From 1929 to 1933, the economy shrank for 43 consecutive months, according to contemporaneous estimates. Unemployment climbed to nearly 25% before slowly beginning its descent, but it remained above 10% for an entire decade.

That compares with a 16-month decline in the early 1980s and an 18-month fall from 2007 to 2009. This time, many economists believe a rebound could begin this year or early next year if the virus is sufficiently contained.

While unemployment in the U.S. hit 14.7% in April and is likely to rise further, the blow today is softened by safety-net programs such as unemployment insurance.

“Many people are suffering now, and the economy won’t recover in only a quarter or two,” Mr. Bernanke said. “But if we’re able to get reasonable control of the virus, the economy will substantially recover, and this downturn should be much shorter than the Great Depression.”

The second quarter of 2020 is likely to be the worst ever for many economies. The median estimate of economists surveyed by The Wall Street Journal calls for a decline of 25% at an annual rate in the U.S. Some estimates are closer to 50%.

But annualized rates can be misleading. They assume that one quarter’s pace continues for a year. If 10% of the economy shuts down for one quarter, that would be considered a 40% decline at an annual rate.

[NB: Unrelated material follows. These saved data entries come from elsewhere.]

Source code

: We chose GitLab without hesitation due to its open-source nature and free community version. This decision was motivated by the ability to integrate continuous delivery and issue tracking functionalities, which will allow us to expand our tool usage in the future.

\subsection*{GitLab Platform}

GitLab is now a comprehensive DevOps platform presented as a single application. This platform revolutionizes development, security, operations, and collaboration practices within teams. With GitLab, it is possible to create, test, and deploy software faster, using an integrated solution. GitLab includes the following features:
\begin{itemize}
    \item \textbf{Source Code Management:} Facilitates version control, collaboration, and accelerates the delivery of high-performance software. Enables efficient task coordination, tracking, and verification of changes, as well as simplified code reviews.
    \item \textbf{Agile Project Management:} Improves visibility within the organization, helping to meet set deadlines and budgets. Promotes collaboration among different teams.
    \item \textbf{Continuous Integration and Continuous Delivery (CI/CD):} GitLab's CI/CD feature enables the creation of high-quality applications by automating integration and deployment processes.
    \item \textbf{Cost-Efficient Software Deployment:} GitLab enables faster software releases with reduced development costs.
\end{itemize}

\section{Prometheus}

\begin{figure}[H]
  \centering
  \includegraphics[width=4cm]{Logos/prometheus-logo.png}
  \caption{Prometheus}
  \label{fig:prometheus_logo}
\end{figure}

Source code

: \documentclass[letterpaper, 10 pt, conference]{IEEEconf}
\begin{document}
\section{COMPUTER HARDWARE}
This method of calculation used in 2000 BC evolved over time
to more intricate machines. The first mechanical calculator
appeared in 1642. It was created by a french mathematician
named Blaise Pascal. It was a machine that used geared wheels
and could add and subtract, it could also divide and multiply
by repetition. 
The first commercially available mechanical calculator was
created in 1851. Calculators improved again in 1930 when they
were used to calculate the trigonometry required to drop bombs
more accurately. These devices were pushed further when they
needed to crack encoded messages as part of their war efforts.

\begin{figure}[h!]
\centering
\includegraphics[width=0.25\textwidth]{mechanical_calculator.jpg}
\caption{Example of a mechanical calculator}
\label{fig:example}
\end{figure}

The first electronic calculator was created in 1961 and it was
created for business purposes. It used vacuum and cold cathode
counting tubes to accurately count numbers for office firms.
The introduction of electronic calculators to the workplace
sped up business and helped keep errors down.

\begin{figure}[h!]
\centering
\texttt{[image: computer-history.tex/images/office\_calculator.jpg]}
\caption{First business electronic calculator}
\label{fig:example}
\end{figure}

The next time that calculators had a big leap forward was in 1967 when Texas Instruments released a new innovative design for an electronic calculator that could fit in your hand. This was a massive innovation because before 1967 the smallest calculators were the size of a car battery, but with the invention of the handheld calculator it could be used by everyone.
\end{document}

“We’ve had this very abrupt, very sharp, immediate reduction in economic activity, driven by government policies to shut down economies. And because it’s very abrupt, the numbers are astronomical,” said Douglas Irwin, a professor at Dartmouth College who has studied U.S. trade policy during the Depression.

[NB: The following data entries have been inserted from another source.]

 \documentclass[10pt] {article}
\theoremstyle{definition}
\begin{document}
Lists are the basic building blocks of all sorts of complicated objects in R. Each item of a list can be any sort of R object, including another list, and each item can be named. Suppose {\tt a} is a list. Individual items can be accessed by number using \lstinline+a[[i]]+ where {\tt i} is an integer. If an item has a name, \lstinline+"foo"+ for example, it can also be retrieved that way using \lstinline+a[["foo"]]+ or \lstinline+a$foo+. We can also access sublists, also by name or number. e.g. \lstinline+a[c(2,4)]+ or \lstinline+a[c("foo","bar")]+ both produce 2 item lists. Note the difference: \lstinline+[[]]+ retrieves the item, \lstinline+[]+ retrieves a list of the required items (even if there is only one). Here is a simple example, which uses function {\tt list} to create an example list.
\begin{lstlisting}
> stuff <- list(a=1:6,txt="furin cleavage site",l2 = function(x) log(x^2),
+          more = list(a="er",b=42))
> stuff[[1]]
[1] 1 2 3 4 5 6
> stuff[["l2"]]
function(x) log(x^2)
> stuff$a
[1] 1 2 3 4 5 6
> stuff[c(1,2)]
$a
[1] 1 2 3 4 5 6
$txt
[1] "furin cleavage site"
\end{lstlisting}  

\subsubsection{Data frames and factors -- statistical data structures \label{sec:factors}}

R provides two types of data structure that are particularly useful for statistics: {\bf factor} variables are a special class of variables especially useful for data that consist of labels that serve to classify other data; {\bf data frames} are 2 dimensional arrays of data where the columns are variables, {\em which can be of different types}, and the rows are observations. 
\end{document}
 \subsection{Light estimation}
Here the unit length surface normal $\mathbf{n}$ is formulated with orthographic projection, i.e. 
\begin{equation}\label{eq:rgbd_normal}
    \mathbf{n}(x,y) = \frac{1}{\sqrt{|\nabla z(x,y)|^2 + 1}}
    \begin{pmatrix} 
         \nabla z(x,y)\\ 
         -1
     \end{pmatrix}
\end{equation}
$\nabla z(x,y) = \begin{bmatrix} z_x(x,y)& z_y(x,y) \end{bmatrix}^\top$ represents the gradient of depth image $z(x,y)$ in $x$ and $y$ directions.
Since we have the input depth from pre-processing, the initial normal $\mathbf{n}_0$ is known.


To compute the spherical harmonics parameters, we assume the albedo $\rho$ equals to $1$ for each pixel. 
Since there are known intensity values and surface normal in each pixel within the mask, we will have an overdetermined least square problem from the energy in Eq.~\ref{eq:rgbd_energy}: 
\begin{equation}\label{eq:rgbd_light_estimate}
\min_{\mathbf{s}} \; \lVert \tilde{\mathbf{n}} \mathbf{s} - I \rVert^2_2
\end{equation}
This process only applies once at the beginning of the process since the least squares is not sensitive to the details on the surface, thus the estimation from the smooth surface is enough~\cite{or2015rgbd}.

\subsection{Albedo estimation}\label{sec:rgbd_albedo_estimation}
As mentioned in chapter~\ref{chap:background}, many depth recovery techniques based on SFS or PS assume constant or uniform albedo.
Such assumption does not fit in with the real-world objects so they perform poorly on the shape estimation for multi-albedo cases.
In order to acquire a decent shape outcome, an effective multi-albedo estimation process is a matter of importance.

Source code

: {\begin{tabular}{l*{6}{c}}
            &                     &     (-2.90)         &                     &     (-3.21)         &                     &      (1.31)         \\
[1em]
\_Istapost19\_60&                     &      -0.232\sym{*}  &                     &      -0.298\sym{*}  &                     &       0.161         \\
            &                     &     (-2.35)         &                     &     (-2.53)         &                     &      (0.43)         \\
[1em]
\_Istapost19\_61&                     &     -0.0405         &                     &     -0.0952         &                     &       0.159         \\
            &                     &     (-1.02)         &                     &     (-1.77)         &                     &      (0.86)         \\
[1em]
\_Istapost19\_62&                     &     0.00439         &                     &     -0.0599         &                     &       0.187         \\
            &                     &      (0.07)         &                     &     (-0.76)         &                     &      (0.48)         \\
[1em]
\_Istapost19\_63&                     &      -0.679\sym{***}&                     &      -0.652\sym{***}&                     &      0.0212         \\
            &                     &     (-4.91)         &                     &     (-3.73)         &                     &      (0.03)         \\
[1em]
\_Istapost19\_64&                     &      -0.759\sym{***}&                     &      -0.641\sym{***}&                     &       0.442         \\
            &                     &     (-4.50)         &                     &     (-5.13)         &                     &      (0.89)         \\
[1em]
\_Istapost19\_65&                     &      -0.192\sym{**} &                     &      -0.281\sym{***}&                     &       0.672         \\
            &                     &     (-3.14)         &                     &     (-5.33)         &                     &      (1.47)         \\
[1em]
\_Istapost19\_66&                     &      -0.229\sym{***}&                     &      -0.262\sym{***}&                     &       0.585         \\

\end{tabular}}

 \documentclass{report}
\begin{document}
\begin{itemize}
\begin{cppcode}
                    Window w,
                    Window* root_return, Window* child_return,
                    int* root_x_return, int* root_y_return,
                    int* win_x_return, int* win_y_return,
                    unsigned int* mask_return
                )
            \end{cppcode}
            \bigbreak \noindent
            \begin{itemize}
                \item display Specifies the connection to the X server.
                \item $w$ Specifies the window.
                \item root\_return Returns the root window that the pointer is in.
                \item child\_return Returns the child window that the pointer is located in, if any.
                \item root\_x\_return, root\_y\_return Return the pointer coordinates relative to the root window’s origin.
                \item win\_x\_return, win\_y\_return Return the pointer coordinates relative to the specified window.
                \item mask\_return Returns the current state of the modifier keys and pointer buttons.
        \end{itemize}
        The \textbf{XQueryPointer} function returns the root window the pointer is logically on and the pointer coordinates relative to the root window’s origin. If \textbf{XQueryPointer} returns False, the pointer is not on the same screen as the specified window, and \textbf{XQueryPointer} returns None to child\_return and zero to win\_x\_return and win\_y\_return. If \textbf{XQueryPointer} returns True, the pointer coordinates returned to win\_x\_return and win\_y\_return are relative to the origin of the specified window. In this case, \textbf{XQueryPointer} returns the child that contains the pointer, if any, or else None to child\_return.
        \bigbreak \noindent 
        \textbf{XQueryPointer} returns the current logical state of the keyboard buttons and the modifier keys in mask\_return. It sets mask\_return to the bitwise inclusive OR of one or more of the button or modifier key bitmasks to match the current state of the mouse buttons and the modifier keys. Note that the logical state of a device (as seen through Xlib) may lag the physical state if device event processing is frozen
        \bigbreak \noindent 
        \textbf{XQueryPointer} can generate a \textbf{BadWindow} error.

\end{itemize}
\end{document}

By contrast, he said, “The way the world evolved into the Great Depression was a slow and steady decline. It was a slow strangulation of the economy.”

As in the Depression, today’s collapse is global. But the scale is smaller, Gita Gopinath, chief economist at the International Monetary Fund, said in a briefing last month. The IMF estimates the world economy shrank about 10% during the Great Depression, versus an expectation of about 3% this year and an expected return to growth next year. Advanced economies shrank about 16% in the Depression, compared with about 6% forecast for this year.

A series of severe policy mistakes around the world exacerbated the length and severity of the Great Depression. Central banks tightened monetary policy to maintain the gold standard, which no longer exists. The result was severe deflation, which increased the value of debt and lowered incomes.

Governments also initially cut spending in reaction to declining revenue. And as economies deteriorated, countries raised trade barriers in an effort to protect their domestic industries. The result, though, was a global contraction in demand, which only deepened the depression.

This time, central banks around the world quickly slashed interest rates and deployed programs to prop up credit markets. Governments approved massive spending measures, including the roughly $2 trillion stimulus in the U.S., to help keep businesses afloat and protect jobs. And they haven’t raised trade barriers in response to the pandemic.

“I’m not going to say that everything in the policy is right, but we understand that delay worsens the economic outcomes,” said Catherine Mann, global chief economist at Citigroup.